Data excerpts
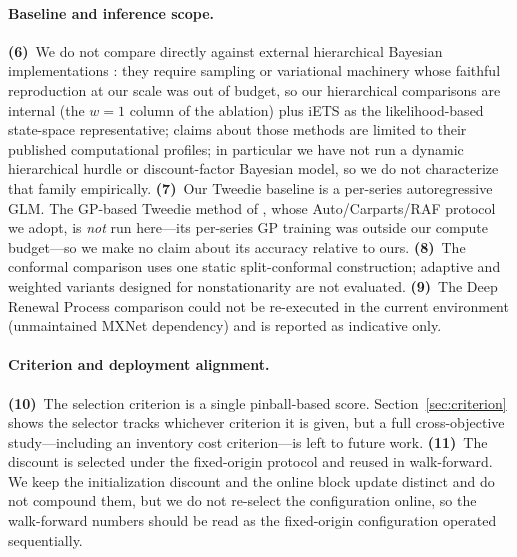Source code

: \documentclass[twocolumn,10pt]{article}
\begin{document}
\paragraph{Baseline and inference scope.}
\textbf{(6)}~We do not compare directly against external
hierarchical Bayesian implementations
\citep{chapados2014,seeger2016,pitkin2024}: they require sampling or
variational machinery whose faithful reproduction at our scale was out
of budget, so our hierarchical comparisons are internal (the $w{=}1$
column of the ablation) plus iETS as the likelihood-based state-space
representative; claims about those methods are limited to their
published computational profiles; in particular we have not run a
dynamic hierarchical hurdle or discount-factor Bayesian model, so we do
not characterize that family empirically. \textbf{(7)}~Our Tweedie
baseline is a per-series autoregressive GLM. The GP-based Tweedie method
of \citet{damato2025}, whose Auto/Carparts/RAF protocol we adopt, is
\emph{not} run here---its per-series GP training was outside our compute
budget---so we make no claim about its accuracy relative to ours.
\textbf{(8)}~The conformal comparison uses one static split-conformal
construction; adaptive and weighted variants designed for nonstationarity
are not evaluated. \textbf{(9)}~The Deep Renewal Process comparison could
not be re-executed in the current environment (unmaintained MXNet
dependency) and is reported as indicative only.

\paragraph{Criterion and deployment alignment.}
\textbf{(10)}~The selection criterion is a single pinball-based score.
Section~\ref{sec:criterion} shows the selector tracks whichever criterion
it is given, but a full cross-objective study---including an inventory
cost criterion---is left to future work.
\textbf{(11)}~The discount is selected under the fixed-origin protocol
and reused in walk-forward. We keep the initialization discount and the
online block update distinct and do not compound them, but we do not
re-select the configuration online, so the walk-forward numbers should be
read as the fixed-origin configuration operated sequentially.

\end{document}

=== EXERCISE INSTRUCTIONS ===
Beginning at the line that contains "and reused in" and ending at the last line above, copy each line without any change.

=== TASK ANSWER ===
and reused in walk-forward. We keep the initialization discount and the
online block update distinct and do not compound them, but we do not
re-select the configuration online, so the walk-forward numbers should be
read as the fixed-origin configuration operated sequentially.

\end{document}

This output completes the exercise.